1

There are a lot of binary diff tools out there:

and so on. They are great, but one-threaded. Is it possible to split large files on chunks, find diff between chunks simultaneously and then merge into the final delta? Any other tools, libraries to find delta between very large files (hundreds Gb) in a reasonable amount of time and RAM? May be I could implement algorithm myself, but can not find any papers about it.

m9_psy
  • 2,557
  • 5
  • 21
  • 36
  • Looks problematic taking context into account. – SergeyA Sep 10 '15 at 22:15
  • @SergeyA: there is proprietary software (http://www.pocketsoft.com/rtpatch_binary_diff_multicore.html) that promises multithreading.
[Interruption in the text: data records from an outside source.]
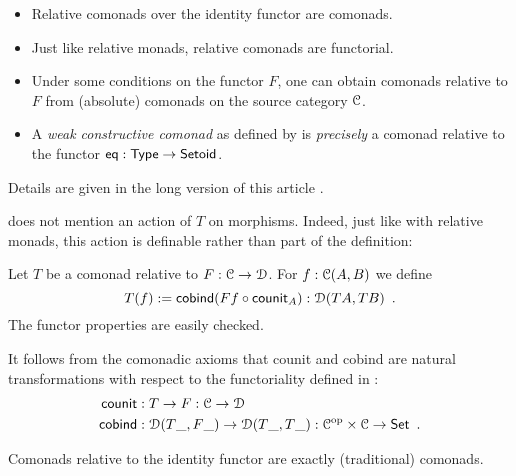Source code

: \documentclass[a4paper,USenglish]{lipics}
\begin{document}
\begin{Short}
\begin{rem}\label{def:lift}
 \begin{itemize}
  \item Relative comonads over the identity functor are comonads.
  \item Just like relative monads, relative comonads are functorial.
  \item Under some conditions on the functor $F$, one can obtain comonads relative to $F$ from (absolute) comonads on the 
 source category $\C$.
  \item A \emph{weak constructive comonad} as defined by \textcite{DBLP:conf/types/MatthesP11}  is \emph{precisely}
  a comonad relative to the functor $\eq : \Set\to\Setoid$.
 \end{itemize}
\noindent
Details are given in the long version of this article \parencite{trimat_coq}.
\end{rem}
\end{Short}


\begin{Long}
  does not mention an action of $T$ on morphisms. Indeed, just like with relative monads, this action is definable rather than part of the definition:
\begin{defn}%
\label{def:lift}
 Let $T$ be a  comonad relative to $F:\C\to\D$.
 For $f : \C(A,B)$ we define
  \[ T(f) := \cobind(\comp{\counit_A}{Ff}) : \D(TA,TB) \enspace .\] 
 The functor properties are easily checked.
\end{defn}

\begin{rem}
 It follows from the comonadic axioms that
 counit and cobind are natural transformations with respect to the functoriality defined in :
 \begin{align*}
     \counit &: T \to F : \C\to \D \\
     \cobind &: \D(T\_, F\_) \to \D(T\_, T\_) : \C^{\text{op}} \times \C \to \Ens \enspace .
 \end{align*}

\end{rem}


\end{Long}

\begin{Long}
Comonads relative to the identity functor are exactly (traditional) comonads.
\end{Long}
\end{document}
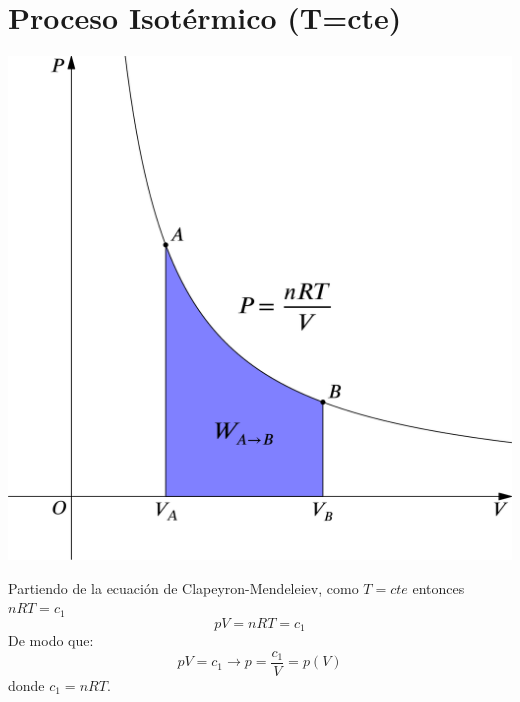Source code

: \documentclass[../main]{subfiles}
\begin{document}
\section{Proceso Isotérmico (T=cte)}
\begin{minipage}{0.5\textwidth}
    \includegraphics[scale=0.14]{Termodinámica/images/isotermico.png}
\end{minipage}
\begin{minipage}{0.5\textwidth}
    Partiendo de la ecuación de Clapeyron-Mendeleiev, como $T=cte$ entonces $nRT=c_1$
    \begin{equation*}
        pV=nRT=c_1
    \end{equation*}
    De modo que:
    \begin{equation}
        pV=c_1 \rightarrow p=\dfrac{c_1}{V}=p(V)
    \end{equation}
    donde $c_1=nRT$.
\end{minipage}
\end{document}
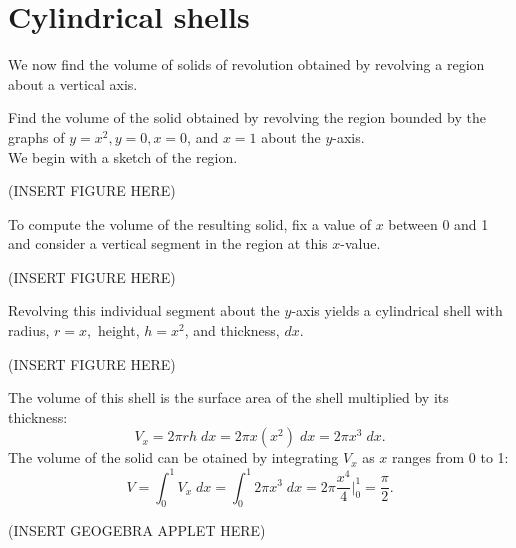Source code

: \documentclass{ximera}
\begin{document}
\section{Cylindrical shells}


We now find the volume of solids of revolution obtained by revolving a region about a vertical axis.

\begin{example} Find the volume of the solid obtained by revolving the region bounded by the graphs of $y = x^2, y=0, x=0$, and $x = 1$ about the $y$-axis.\\
We begin with a sketch of the region.

(INSERT FIGURE HERE)

To compute the volume of the resulting solid, fix a value of $x$ between 0 and 1 and consider a vertical segment in the region at this $x$-value.

(INSERT FIGURE HERE)

Revolving this individual segment about the $y$-axis yields a cylindrical shell with radius, $r = x,$ height, $h = x^2$, and thickness, $dx$. 

(INSERT FIGURE HERE)

The volume of this shell is the surface area of the shell multiplied by its thickness:
\[
V_x = 2\pi rh \;dx = 2\pi x(x^2) \; dx = 2\pi x^3 \; dx.
\]
The volume of the solid can be otained by integrating $V_x$ as $x$ ranges from 0 to 1:
\[
V = \int_0^1 V_x \; dx = \int_0^1 2\pi x^3 \; dx = 2\pi \frac{x^4}{4}\bigg|_0^1 = \frac{\pi}{2}.
\]


(INSERT GEOGEBRA APPLET HERE)

\end{example}
\end{document}
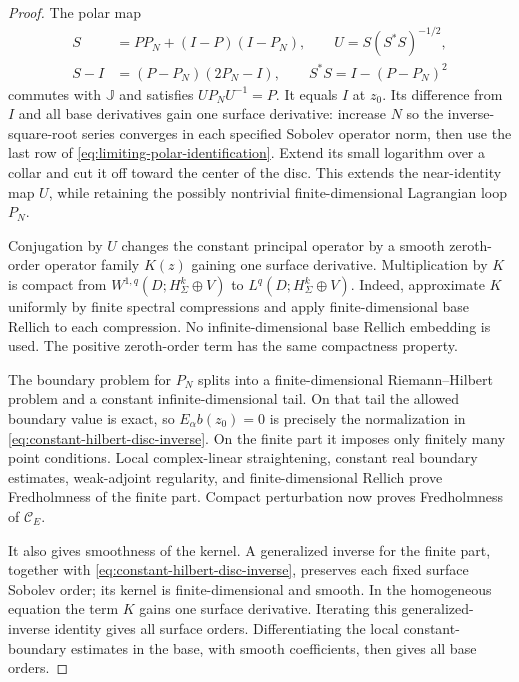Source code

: \documentclass[11pt]{amsart}
\theoremstyle{definition}
\theoremstyle{remark}
\theoremstyle{plain}
\begin{document}
\begin{proof}
The polar map
\begin{equation}\label{eq:limiting-polar-identification}
 \begin{split}
 S&=PP_N+(I-P)(I-P_N),\qquad U=S(S^*S)^{-1/2},\\
 S-I&=(P-P_N)(2P_N-I),\qquad
 S^*S=I-(P-P_N)^2
 \end{split}
\end{equation}
commutes with $\mathbb J$ and satisfies $UP_NU^{-1}=P$.
It equals $I$ at $z_0$. Its difference from $I$ and all base
derivatives gain one surface derivative: increase $N$ so the
inverse-square-root series converges in each specified Sobolev
operator norm, then use the last row of
\eqref{eq:limiting-polar-identification}. Extend its small logarithm
over a collar and cut it off toward the center of the disc.
This extends the near-identity map $U$, while retaining the
possibly nontrivial finite-dimensional Lagrangian loop $P_N$.

Conjugation by $U$ changes the constant principal operator by a
smooth zeroth-order operator family $K(z)$ gaining one surface
derivative. Multiplication by $K$ is compact from
$W^{1,q}(D;H^k_\Sigma\oplus V)$ to
$L^q(D;H^k_\Sigma\oplus V)$. Indeed, approximate $K$ uniformly
by finite spectral compressions and apply finite-dimensional base
Rellich to each compression. No infinite-dimensional base Rellich
embedding is used. The positive zeroth-order term has the same
compactness property.

The boundary problem for $P_N$ splits into a finite-dimensional
Riemann--Hilbert problem and a constant infinite-dimensional tail.
On that tail the allowed boundary value is exact, so
$E_\alpha b(z_0)=0$ is precisely the normalization in
\eqref{eq:constant-hilbert-disc-inverse}. On the finite part it
imposes only finitely many point conditions. Local complex-linear
straightening, constant real boundary estimates, weak-adjoint
regularity, and finite-dimensional Rellich prove Fredholmness of
the finite part. Compact perturbation now proves Fredholmness
of $\mathcal C_E$.

It also gives smoothness of the kernel. A generalized inverse
for the finite part, together with
\eqref{eq:constant-hilbert-disc-inverse}, preserves each fixed
surface Sobolev order; its kernel is finite-dimensional and smooth.
In the homogeneous equation the term $K$ gains one surface
derivative. Iterating this generalized-inverse identity gives all
surface orders. Differentiating the local constant-boundary estimates
in the base, with smooth coefficients, then gives all base orders.


\end{proof}
\end{document}
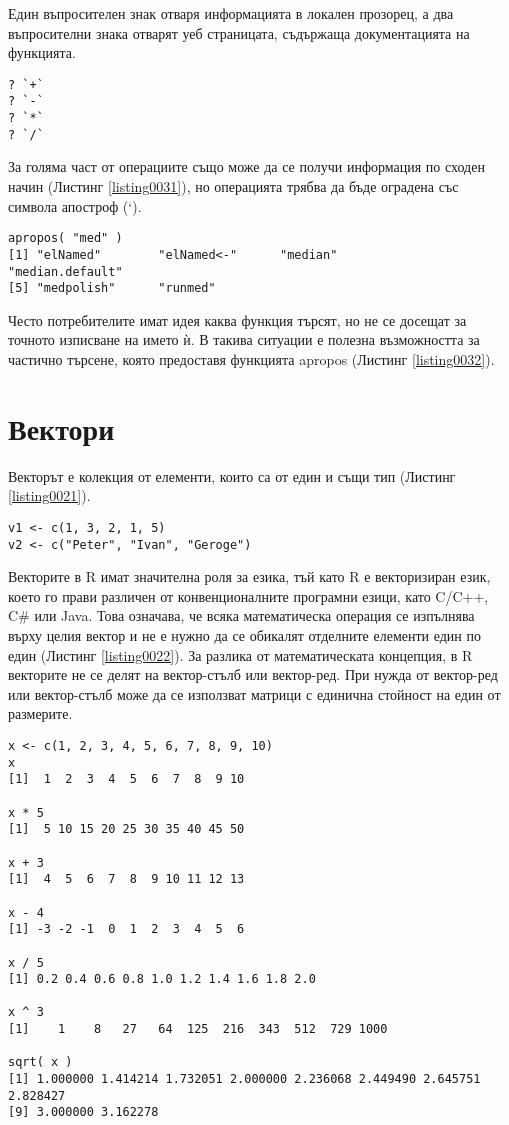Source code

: Един въпросителен знак отваря информацията в локален прозорец, а два въпросителни знака отварят уеб страницата, съдържаща документацията на функцията.

\begin{lstlisting}[caption=Документация за операции, label=listing0031]
? `+`
? `-`
? `*`
? `/`
\end{lstlisting}

За голяма част от операциите също може да се получи информация по сходен начин (Листинг \ref{listing0031}), но операцията трябва да бъде оградена със символа апостроф (`).

\begin{lstlisting}[caption=Частично търсене, label=listing0032]
apropos( "med" )
[1] "elNamed"        "elNamed<-"      "median"         "median.default"
[5] "medpolish"      "runmed"
\end{lstlisting}

Често потребителите имат идея каква функция търсят, но не се досещат за точното изписване на името ѝ. В такива ситуации е полезна възможността за частично търсене, която предоставя функцията apropos (Листинг \ref{listing0032}).

\section{Вектори}

Векторът е колекция от елементи, които са от един и същи тип (Листинг \ref{listing0021}). 

\begin{lstlisting}[caption=Вектор от числа и вектор от символни низове, label=listing0021]
v1 <- c(1, 3, 2, 1, 5)
v2 <- c("Peter", "Ivan", "Geroge")
\end{lstlisting}

Векторите в R имат значителна роля за езика, тъй като R е векторизиран език, което го прави различен от конвенционалните програмни езици, като C/C++, C\# или Java. Това означава, че всяка математическа операция се изпълнява върху целия вектор и не е нужно да се обикалят отделните елементи един по един (Листинг \ref{listing0022}). За разлика от математическата концепция, в R векторите не се делят на вектор-стълб или вектор-ред. При нужда от вектор-ред или вектор-стълб може да се използват матрици с единична стойност на един от размерите.

\begin{lstlisting}[caption=Базови операции над вектори, label=listing0022]
x <- c(1, 2, 3, 4, 5, 6, 7, 8, 9, 10)
x
[1]  1  2  3  4  5  6  7  8  9 10

x * 5
[1]  5 10 15 20 25 30 35 40 45 50

x + 3
[1]  4  5  6  7  8  9 10 11 12 13

x - 4
[1] -3 -2 -1  0  1  2  3  4  5  6

x / 5
[1] 0.2 0.4 0.6 0.8 1.0 1.2 1.4 1.6 1.8 2.0

x ^ 3
[1]    1    8   27   64  125  216  343  512  729 1000

sqrt( x )
[1] 1.000000 1.414214 1.732051 2.000000 2.236068 2.449490 2.645751 2.828427
[9] 3.000000 3.162278
\end{lstlisting}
If they somehow achive this, may be there is some academic papers, libs? – m9_psy Sep 10 '15 at 22:23

2 Answers2

2

ECMerge is multi threaded and able to compare huge files.

pi3
  • 1,135
  • 12
  • 14
0

libraries to find delta between very large files (hundreds Gb) in a reasonable amount of time and RAM?

try HDiffPatch,it used in 50GB game(not test 100GB) : https://github.com/sisong/HDiffPatch
it can run fast for large file, but is not muti-thread differ;
Creating a patch: hdiffz -s-1k -c-zlib old_path new_path out_delta_file
Applying a patch: hpatchz old_path delta_file out_new_path
diff with -s-1k & input 100GB files, requires ~ 100GB*16/1k < 2GB bytes of memory; if diff with -s-128k then less time & less memory;

bsdiff can changed to muti-thread differ:

  • suffix array sort algorithm can replace by msufsort,it's a muti-thread suffix array construction algorithm;
  • match func changed to a muti-thread version, clip new file by thread number;
  • bzip2 compresser changed to a muti-thread version,such as pbzip2 or lzma2 ...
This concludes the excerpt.